** Work to complete **
Your answer must be a single number: how many lines in the records below contain the word "ServerConnection".
Segment Start: Available data
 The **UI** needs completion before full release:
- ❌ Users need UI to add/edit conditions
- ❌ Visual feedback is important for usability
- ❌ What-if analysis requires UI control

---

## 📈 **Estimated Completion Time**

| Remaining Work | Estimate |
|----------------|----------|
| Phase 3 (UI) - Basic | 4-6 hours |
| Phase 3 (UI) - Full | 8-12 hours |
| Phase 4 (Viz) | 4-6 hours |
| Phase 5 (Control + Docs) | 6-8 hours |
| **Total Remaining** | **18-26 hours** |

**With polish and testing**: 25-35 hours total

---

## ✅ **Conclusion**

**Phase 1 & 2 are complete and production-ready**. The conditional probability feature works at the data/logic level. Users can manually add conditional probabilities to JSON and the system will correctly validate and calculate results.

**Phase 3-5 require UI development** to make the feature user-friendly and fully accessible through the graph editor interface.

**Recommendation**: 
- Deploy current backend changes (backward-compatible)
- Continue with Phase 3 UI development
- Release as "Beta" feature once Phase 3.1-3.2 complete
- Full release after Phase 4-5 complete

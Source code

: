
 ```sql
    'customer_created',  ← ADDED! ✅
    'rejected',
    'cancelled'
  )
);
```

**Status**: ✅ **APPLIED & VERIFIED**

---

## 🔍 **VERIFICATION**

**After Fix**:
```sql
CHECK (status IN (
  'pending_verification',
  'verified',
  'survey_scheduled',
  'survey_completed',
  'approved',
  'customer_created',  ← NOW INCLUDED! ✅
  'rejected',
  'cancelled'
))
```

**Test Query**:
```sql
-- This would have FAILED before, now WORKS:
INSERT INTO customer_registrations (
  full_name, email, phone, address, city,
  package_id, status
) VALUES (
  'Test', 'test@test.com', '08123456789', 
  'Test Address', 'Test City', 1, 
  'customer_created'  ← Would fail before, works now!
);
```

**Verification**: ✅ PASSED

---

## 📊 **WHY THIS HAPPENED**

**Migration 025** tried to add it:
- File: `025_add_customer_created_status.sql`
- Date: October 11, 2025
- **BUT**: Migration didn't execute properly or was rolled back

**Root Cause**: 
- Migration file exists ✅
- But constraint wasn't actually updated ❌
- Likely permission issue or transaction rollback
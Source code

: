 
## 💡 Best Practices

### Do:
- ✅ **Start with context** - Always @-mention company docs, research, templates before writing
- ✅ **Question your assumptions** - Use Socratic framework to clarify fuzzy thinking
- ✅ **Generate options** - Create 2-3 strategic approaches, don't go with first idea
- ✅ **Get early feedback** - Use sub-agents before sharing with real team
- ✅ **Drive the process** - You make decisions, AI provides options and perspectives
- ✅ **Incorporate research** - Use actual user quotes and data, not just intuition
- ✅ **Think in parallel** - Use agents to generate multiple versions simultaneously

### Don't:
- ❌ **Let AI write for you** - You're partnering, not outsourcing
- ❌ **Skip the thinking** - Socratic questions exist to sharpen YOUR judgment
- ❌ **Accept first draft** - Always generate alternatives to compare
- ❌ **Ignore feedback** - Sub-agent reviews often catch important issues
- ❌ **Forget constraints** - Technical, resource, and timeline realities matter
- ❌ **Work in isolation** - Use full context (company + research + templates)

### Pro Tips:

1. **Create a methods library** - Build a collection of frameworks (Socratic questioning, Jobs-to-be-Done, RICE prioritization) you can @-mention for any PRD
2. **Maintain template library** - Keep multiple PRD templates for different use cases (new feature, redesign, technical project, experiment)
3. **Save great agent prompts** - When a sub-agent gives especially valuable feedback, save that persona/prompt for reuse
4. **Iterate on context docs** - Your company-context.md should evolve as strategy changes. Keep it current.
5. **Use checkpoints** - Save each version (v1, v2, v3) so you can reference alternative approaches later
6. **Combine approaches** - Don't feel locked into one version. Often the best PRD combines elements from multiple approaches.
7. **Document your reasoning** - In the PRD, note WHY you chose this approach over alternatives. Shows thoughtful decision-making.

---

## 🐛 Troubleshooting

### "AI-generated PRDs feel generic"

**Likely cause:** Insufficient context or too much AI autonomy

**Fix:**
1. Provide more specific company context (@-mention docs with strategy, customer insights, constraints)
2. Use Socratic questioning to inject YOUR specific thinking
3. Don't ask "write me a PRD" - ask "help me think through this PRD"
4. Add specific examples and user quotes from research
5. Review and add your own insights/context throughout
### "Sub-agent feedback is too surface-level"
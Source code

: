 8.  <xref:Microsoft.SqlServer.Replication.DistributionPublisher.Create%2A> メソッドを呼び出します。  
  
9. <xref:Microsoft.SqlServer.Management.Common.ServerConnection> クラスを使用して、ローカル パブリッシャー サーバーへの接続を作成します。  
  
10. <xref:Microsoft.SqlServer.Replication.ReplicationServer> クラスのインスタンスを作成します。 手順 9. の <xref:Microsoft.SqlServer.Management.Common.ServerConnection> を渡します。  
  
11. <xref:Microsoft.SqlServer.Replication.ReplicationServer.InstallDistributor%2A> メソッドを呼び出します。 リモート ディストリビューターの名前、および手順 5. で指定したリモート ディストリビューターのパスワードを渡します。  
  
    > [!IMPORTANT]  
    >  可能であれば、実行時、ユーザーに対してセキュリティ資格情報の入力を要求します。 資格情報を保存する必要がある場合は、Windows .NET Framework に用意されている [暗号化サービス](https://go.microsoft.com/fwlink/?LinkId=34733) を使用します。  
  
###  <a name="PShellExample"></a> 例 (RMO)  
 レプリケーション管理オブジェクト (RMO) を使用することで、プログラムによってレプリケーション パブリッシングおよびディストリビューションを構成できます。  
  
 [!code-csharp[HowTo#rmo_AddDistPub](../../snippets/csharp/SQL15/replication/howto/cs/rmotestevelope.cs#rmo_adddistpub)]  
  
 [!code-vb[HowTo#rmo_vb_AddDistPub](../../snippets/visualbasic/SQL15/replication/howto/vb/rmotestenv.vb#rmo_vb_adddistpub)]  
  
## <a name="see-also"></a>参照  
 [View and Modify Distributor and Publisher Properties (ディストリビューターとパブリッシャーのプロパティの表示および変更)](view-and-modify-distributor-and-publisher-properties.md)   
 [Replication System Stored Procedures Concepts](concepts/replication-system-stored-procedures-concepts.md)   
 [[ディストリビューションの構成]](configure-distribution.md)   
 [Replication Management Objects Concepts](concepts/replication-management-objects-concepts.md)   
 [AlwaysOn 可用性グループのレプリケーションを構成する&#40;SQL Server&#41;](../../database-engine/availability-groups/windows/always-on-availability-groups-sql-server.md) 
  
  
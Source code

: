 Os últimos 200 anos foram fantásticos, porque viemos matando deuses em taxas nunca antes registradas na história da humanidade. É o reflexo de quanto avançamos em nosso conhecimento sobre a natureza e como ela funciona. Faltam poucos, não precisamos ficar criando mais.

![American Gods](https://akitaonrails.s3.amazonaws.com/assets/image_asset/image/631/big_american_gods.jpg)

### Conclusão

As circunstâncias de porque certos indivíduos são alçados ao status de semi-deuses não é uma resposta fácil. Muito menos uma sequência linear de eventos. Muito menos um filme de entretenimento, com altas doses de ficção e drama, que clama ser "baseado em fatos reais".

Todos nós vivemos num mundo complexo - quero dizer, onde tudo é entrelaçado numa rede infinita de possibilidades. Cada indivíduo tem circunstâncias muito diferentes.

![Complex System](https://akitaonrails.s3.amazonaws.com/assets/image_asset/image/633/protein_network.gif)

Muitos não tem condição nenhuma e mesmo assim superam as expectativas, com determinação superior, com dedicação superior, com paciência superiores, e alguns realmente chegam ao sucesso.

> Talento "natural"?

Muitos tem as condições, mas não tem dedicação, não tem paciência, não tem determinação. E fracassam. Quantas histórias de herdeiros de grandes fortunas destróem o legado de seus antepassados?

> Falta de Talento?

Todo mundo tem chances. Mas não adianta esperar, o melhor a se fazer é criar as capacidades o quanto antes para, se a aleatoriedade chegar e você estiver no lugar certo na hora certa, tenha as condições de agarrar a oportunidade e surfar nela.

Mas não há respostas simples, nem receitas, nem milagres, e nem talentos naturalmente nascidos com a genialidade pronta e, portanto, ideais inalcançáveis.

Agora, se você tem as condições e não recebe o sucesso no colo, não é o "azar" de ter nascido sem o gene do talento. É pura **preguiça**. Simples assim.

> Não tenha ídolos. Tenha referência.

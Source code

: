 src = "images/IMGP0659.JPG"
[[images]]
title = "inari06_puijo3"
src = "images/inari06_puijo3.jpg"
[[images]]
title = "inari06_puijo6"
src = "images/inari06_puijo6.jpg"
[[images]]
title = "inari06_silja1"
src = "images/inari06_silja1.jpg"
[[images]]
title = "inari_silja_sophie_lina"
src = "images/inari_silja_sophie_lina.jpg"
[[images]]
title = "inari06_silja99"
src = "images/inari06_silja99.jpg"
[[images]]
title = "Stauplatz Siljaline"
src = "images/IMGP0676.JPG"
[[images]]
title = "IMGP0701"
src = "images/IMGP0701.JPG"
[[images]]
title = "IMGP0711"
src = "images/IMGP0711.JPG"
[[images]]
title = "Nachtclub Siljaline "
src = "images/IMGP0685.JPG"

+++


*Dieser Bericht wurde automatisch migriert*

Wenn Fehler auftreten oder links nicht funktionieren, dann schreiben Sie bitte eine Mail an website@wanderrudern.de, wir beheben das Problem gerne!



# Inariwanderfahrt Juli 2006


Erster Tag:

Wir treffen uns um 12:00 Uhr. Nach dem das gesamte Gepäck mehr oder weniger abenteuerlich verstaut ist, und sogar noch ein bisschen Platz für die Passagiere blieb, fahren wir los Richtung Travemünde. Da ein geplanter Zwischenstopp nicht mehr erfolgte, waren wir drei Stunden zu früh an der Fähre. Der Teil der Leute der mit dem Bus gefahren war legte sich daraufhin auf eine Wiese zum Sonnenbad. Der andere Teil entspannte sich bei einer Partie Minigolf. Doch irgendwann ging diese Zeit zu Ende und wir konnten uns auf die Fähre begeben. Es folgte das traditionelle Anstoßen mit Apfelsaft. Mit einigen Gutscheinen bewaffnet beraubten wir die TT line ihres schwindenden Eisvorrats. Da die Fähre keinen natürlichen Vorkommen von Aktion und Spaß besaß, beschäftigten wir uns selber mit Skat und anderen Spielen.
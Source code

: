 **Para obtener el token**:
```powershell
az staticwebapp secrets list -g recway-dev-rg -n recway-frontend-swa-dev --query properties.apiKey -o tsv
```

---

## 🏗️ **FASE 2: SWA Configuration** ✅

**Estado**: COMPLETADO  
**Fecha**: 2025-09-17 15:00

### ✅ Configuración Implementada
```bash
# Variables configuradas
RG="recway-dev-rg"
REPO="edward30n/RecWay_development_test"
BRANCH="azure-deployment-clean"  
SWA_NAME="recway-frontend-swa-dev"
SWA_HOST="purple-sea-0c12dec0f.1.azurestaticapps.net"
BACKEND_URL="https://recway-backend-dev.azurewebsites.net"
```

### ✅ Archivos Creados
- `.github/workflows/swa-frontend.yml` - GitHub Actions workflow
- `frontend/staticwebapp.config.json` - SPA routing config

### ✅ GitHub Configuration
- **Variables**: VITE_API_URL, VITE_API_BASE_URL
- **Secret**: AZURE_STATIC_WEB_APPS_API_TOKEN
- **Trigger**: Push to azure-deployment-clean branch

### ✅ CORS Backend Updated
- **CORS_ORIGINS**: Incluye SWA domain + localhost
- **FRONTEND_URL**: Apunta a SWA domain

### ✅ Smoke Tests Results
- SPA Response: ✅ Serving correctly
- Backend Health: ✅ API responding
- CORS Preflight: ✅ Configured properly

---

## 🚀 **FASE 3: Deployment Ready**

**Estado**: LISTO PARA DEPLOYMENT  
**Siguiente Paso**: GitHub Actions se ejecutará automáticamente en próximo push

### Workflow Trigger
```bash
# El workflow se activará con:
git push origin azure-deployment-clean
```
Segment End: Available data
** Exercise output **
2